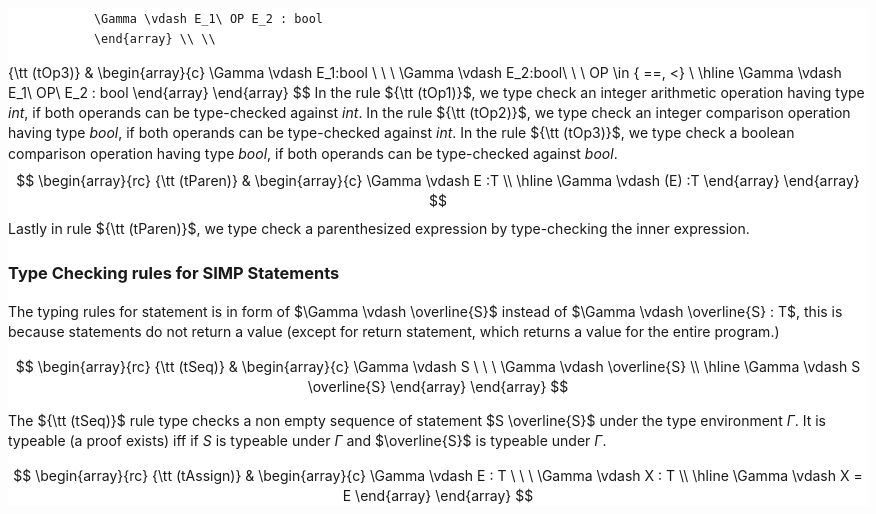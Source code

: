                 \Gamma \vdash E_1\ OP E_2 : bool
                \end{array} \\ \\
{\tt (tOp3)} & \begin{array}{c}
                \Gamma \vdash E_1:bool \ \ \ \Gamma \vdash E_2:bool\ \ \ OP \in \{ ==, <\}
                \\ \hline
                \Gamma \vdash E_1\ OP\ E_2 : bool
                \end{array} 
\end{array}
$$
In the rule ${\tt (tOp1)}$, we type check an integer arithmetic operation having type $int$, if both operands can be type-checked against $int$.
In the rule ${\tt (tOp2)}$, we type check an integer comparison operation having type $bool$, if both operands can be type-checked against $int$.
In the rule ${\tt (tOp3)}$, we type check a boolean comparison operation having type $bool$, if both operands can be type-checked against $bool$.
$$
\begin{array}{rc}
{\tt (tParen)} & \begin{array}{c}
                \Gamma \vdash E :T
                \\ \hline
                \Gamma \vdash (E) :T
                \end{array}
\end{array}
$$
Lastly in rule ${\tt (tParen)}$, we type check a parenthesized expression by type-checking the inner expression. 

### Type Checking rules for SIMP Statements

The typing rules for statement is in form of $\Gamma \vdash \overline{S}$ instead of  $\Gamma \vdash \overline{S} : T$, this is because
 statements do not return a value (except for return statement, which returns a value for the entire program.)


$$
\begin{array}{rc}
{\tt (tSeq)} & \begin{array}{c}
                \Gamma \vdash S \ \ \  \Gamma \vdash \overline{S}
                \\ \hline
                \Gamma \vdash S \overline{S}
               \end{array}
\end{array}
$$

The ${\tt (tSeq)}$ rule type checks a non empty sequence of statement $S \overline{S}$ under the type environment $\Gamma$.  It is typeable (a proof exists) iff if $S$ is typeable under $\Gamma$ and $\overline{S}$ is typeable under $\Gamma$.



$$
\begin{array}{rc}
{\tt (tAssign)} & \begin{array}{c}
                \Gamma \vdash E : T \ \ \  \Gamma \vdash X : T
                \\ \hline
                \Gamma \vdash X = E 
               \end{array}
\end{array}
$$
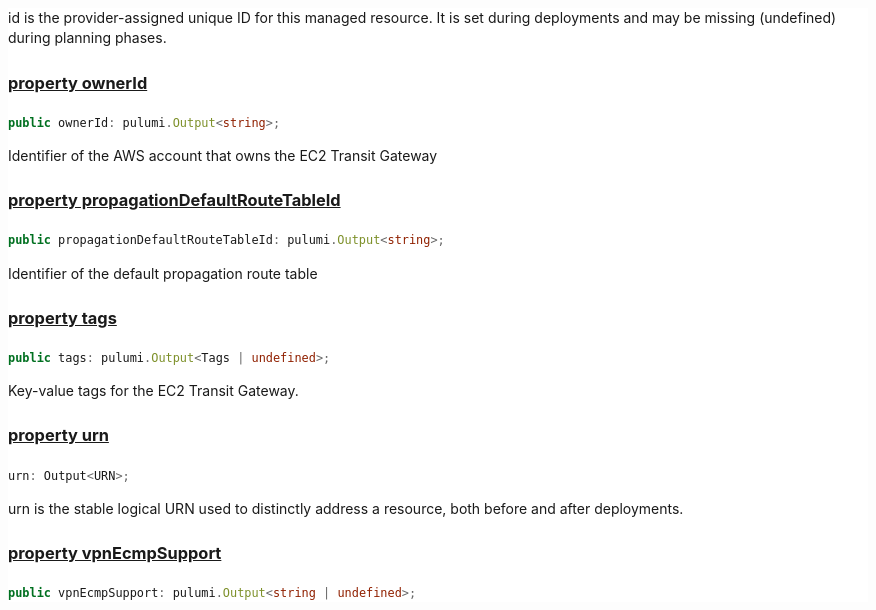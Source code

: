 
id is the provider-assigned unique ID for this managed resource.  It is set during
deployments and may be missing (undefined) during planning phases.

<h3 class="pdoc-member-header">
<a class="pdoc-child-name" href="https://github.com/pulumi/pulumi-aws/blob/master/sdk/nodejs/ec2transitgateway/transitGateway.ts#L60">property ownerId</a>
</h3>

```typescript
public ownerId: pulumi.Output<string>;
```


Identifier of the AWS account that owns the EC2 Transit Gateway

<h3 class="pdoc-member-header">
<a class="pdoc-child-name" href="https://github.com/pulumi/pulumi-aws/blob/master/sdk/nodejs/ec2transitgateway/transitGateway.ts#L64">property propagationDefaultRouteTableId</a>
</h3>

```typescript
public propagationDefaultRouteTableId: pulumi.Output<string>;
```


Identifier of the default propagation route table

<h3 class="pdoc-member-header">
<a class="pdoc-child-name" href="https://github.com/pulumi/pulumi-aws/blob/master/sdk/nodejs/ec2transitgateway/transitGateway.ts#L68">property tags</a>
</h3>

```typescript
public tags: pulumi.Output<Tags | undefined>;
```


Key-value tags for the EC2 Transit Gateway.

<h3 class="pdoc-member-header">
<a class="pdoc-child-name" href="https://github.com/pulumi/pulumi-aws/blob/master/sdk/nodejs/node_modules/@pulumi/pulumi/resource.d.ts#L11">property urn</a>
</h3>

```typescript
urn: Output<URN>;
```


urn is the stable logical URN used to distinctly address a resource, both before and after
deployments.

<h3 class="pdoc-member-header">
<a class="pdoc-child-name" href="https://github.com/pulumi/pulumi-aws/blob/master/sdk/nodejs/ec2transitgateway/transitGateway.ts#L72">property vpnEcmpSupport</a>
</h3>

```typescript
public vpnEcmpSupport: pulumi.Output<string | undefined>;
```
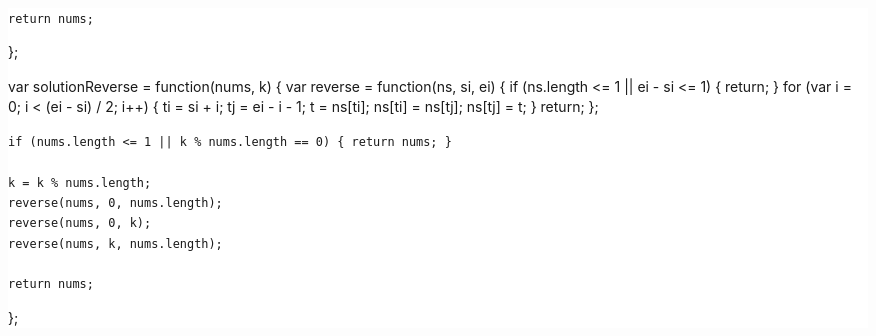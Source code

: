     return nums;
};

var solutionReverse = function(nums, k) {
    var reverse = function(ns, si, ei) {
        if (ns.length <= 1 || ei - si <= 1) { return; }
        for (var i = 0; i < (ei - si) / 2; i++) {
            ti = si + i;
            tj = ei - i - 1;
            t = ns[ti];
            ns[ti] = ns[tj];
            ns[tj] = t;
        }
        return;
    };
    
    if (nums.length <= 1 || k % nums.length == 0) { return nums; }
    
    k = k % nums.length;
    reverse(nums, 0, nums.length);
    reverse(nums, 0, k);
    reverse(nums, k, nums.length);
    
    return nums;
};
</script>

<script id="jsUtils" type="text/javascript">
var utilTrim = function(s) { return s.replace(/(^\s*)|(\s*$)/g, ""); };
var utilIsInt = function(i) { return (typeof i === "number" && i % 1 === 0) }
</script>

<script id="jsInterface" type="text/javascript">
var parseInput = function(lines) {
    if (!(lines instanceof Array && lines.length == 2)) { return false; }
    try {
        nums = eval(lines[0]);
        k = eval(lines[1]);
    } catch (err) { return false; }
    if (!(nums instanceof Array)) { return false; }
    for (var i = 0; i < nums.length; i++) { if (!utilIsInt(nums[i])) { return false; } }
    if (!utilIsInt(k)) { return false; }
    return [nums, k];
};

var resetInput = function(inputName, inputValue) {
    var i = document.getElementById(inputName);
    i.value = inputValue;
}

var formatOutput = function(result) {
    return "[" + result.join(",") + "]";
};

var problemRun = function(solutionName, inputName, outputName) {
    // get input and output element
    var i = document.getElementById(inputName);
    var o = document.getElementById(outputName);
    i.setAttribute("readonly", "readonly");
    

[1]: (https://leetcode.com/problems/rotate-array/solution/
[2]: https://www.geeksforgeeks.org/array-rotation/
[3]: https://stackoverflow.com/questions/23321216/rotating-an-array-using-juggling-algorithm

About this exercise:
Scan the entries above and copy each line where "pulumi" occurs.

Written answer:
<a class="pdoc-child-name" href="https://github.com/pulumi/pulumi-aws/blob/master/sdk/nodejs/ec2transitgateway/transitGateway.ts#L60">property ownerId</a>
public ownerId: pulumi.Output<string>;
<a class="pdoc-child-name" href="https://github.com/pulumi/pulumi-aws/blob/master/sdk/nodejs/ec2transitgateway/transitGateway.ts#L64">property propagationDefaultRouteTableId</a>
public propagationDefaultRouteTableId: pulumi.Output<string>;
<a class="pdoc-child-name" href="https://github.com/pulumi/pulumi-aws/blob/master/sdk/nodejs/ec2transitgateway/transitGateway.ts#L68">property tags</a>
public tags: pulumi.Output<Tags | undefined>;
<a class="pdoc-child-name" href="https://github.com/pulumi/pulumi-aws/blob/master/sdk/nodejs/node_modules/@pulumi/pulumi/resource.d.ts#L11">property urn</a>
<a class="pdoc-child-name" href="https://github.com/pulumi/pulumi-aws/blob/master/sdk/nodejs/ec2transitgateway/transitGateway.ts#L72">property vpnEcmpSupport</a>
public vpnEcmpSupport: pulumi.Output<string | undefined>;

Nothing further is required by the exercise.